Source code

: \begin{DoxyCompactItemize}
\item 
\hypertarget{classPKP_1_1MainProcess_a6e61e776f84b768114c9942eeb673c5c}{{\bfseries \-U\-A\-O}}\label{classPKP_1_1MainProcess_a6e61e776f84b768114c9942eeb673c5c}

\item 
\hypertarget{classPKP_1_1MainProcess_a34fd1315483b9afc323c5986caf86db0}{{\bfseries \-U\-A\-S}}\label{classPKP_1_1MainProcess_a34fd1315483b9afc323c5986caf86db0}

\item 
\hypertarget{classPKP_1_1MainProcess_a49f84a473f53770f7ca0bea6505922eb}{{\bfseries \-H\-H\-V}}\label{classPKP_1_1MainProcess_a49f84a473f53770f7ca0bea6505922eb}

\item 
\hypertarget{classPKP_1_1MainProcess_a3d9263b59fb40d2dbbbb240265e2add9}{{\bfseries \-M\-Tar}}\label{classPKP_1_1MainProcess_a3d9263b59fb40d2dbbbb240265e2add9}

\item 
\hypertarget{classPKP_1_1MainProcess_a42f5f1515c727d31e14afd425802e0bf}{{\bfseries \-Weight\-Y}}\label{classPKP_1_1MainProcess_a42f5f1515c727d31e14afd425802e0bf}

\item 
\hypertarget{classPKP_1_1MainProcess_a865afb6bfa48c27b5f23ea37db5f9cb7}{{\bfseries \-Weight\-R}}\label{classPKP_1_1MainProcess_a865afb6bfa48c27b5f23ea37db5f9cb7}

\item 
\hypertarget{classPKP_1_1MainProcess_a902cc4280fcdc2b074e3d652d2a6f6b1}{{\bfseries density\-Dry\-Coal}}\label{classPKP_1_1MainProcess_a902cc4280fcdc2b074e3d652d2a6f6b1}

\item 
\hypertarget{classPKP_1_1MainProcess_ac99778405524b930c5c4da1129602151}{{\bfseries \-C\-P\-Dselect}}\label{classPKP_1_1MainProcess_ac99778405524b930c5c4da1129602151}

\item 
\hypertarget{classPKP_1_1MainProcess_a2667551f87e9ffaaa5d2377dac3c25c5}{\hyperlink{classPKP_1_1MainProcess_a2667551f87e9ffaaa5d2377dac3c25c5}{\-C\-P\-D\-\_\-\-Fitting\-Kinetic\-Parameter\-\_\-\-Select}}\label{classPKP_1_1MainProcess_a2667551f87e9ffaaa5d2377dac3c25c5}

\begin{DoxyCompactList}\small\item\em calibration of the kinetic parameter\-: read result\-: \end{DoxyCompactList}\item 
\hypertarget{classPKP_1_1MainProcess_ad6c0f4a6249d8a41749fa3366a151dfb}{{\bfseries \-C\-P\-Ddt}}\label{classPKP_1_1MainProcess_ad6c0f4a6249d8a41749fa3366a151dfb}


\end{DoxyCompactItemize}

------------------------------------------------------------------------

Required action –
Looking at the material above, say how many of its lines include "DoxyCompactItemize", and give nothing besides the number.

Exercise output –
2